Dalhousie Student Union
- Institution: Dalhousie University
- Location: Halifax, Nova Scotia
- Established: 1863
- President: Maren Mealey
- Vice presidents: Eyafee Al Houssain (Internal) Ethan Leckie (Academic and External) William Jones (Finance and Operations)
- Members: 20,000+ (Students of Dalhousie University)
- Website: www.dsu.ca

= Dalhousie Student Union =

The Dalhousie Student Union (DSU) is the official representative of students at Dalhousie University in Halifax, Nova Scotia. The DSU is a participatory democracy and student union composed of over 20,000 students studying at Dalhousie University. Through elections, four executive members and 22 faculty and community representatives oversee the day-to-day operations of the Union. The DSU advocates for student rights, builds community on campus through events and supports over 350 societies .

== History ==

On November 10, 1869 students accepted ownership of the Dalhousie Gazette from the founding editors.

A referendum was held February 18–19, 1960, regarding the question of a Student Union Building being built on campus. 90.2% of voters backed the idea. 83.2% of students turned out to vote.
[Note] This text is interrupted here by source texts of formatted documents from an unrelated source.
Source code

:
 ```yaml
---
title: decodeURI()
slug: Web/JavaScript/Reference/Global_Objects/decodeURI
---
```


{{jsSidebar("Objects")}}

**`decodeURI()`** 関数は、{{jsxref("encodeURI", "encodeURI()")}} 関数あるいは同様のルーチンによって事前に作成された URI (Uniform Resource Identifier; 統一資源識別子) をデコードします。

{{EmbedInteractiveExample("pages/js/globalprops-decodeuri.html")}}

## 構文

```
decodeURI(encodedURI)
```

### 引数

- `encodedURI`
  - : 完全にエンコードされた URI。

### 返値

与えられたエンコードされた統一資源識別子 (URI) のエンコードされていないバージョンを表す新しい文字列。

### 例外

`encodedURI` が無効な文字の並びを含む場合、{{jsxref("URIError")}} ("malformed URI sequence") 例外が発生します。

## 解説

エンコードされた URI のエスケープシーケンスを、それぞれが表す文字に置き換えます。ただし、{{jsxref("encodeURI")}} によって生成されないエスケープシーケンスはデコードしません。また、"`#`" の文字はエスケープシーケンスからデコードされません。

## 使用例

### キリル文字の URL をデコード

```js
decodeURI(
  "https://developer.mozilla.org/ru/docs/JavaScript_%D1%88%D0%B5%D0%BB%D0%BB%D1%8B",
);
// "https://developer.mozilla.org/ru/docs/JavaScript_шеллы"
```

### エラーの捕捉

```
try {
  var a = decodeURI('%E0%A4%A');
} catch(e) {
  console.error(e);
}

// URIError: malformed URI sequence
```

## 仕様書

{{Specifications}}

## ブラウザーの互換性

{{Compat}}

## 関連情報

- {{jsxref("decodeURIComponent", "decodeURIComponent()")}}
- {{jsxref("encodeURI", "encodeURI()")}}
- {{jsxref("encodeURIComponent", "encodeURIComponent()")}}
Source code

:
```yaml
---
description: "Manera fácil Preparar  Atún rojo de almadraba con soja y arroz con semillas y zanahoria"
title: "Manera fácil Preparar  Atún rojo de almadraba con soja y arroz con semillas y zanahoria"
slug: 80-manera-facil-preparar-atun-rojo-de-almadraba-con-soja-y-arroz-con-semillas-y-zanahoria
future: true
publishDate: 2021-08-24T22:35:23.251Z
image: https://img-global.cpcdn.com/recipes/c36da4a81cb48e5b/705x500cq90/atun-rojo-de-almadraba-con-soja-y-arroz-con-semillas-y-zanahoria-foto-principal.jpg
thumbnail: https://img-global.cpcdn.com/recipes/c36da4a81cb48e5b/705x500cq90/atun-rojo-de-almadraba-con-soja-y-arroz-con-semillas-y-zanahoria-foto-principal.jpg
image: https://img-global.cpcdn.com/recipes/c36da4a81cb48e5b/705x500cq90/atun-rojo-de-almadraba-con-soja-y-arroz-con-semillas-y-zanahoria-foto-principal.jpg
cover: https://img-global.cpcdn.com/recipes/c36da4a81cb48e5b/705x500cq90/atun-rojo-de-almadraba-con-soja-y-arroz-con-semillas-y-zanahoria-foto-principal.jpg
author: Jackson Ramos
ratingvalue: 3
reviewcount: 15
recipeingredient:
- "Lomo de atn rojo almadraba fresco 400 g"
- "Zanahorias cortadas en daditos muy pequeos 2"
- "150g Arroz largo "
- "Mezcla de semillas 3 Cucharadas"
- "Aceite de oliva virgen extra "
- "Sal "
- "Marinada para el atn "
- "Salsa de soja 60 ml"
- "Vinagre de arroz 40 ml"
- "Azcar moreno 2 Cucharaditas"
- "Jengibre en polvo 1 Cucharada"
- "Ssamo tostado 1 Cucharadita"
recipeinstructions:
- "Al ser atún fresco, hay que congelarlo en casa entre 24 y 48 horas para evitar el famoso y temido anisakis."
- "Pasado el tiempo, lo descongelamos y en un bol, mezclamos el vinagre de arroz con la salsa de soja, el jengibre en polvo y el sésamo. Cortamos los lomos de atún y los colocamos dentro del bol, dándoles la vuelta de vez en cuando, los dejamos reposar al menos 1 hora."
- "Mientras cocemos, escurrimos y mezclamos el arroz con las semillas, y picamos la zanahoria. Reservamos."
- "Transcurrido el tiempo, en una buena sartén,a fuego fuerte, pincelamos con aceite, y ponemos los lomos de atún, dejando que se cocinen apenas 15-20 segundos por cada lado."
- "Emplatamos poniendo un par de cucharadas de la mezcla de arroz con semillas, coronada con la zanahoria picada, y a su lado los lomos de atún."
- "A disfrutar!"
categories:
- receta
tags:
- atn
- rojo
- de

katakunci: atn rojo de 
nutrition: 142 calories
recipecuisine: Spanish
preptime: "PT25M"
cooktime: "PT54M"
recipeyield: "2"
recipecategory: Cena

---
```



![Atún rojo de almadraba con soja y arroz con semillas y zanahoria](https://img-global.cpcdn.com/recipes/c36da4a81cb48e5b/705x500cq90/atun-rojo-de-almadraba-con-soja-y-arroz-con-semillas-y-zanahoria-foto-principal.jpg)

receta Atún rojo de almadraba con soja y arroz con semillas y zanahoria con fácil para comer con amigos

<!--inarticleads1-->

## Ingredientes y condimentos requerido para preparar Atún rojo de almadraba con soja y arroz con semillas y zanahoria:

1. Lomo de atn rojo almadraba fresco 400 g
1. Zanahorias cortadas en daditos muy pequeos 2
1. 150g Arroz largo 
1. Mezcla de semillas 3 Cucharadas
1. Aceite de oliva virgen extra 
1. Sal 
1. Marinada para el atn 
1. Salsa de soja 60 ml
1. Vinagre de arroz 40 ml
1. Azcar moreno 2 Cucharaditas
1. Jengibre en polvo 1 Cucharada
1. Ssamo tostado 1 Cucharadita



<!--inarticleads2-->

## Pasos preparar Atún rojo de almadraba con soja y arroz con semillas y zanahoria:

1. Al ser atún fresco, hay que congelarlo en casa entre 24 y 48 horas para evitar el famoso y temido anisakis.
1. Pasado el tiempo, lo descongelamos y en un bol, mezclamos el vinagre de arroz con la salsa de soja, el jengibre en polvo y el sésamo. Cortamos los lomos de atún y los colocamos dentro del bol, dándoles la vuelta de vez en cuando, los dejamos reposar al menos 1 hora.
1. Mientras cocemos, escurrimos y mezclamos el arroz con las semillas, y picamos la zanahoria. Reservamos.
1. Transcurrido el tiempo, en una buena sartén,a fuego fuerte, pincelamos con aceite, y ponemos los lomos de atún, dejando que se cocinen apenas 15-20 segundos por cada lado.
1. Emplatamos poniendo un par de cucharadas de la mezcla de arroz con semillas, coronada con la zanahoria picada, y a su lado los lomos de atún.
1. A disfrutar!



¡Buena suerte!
On November 8, 1968, the Student Union Building was opened. The cost of the building eventually was $3,700,000. The construction of the building was made possible in part by the province of Nova Scotia, which granted a loan of $2,766,600 to the Student Union. The SUB loan was retired in 1982.

The CRTC approved student-operated campus radio station CKDU's application for an FM broadcasting license in October 1984. The station's first broadcast was Friday, February 1, 1985, at 3:30 p.m.

The Dalhousie Student Union was a founding member of the Canadian Federation of Students in 1981 but withdrew its membership in 1994. In that same year, it became a founding member of the Canadian Alliance of Student Associations.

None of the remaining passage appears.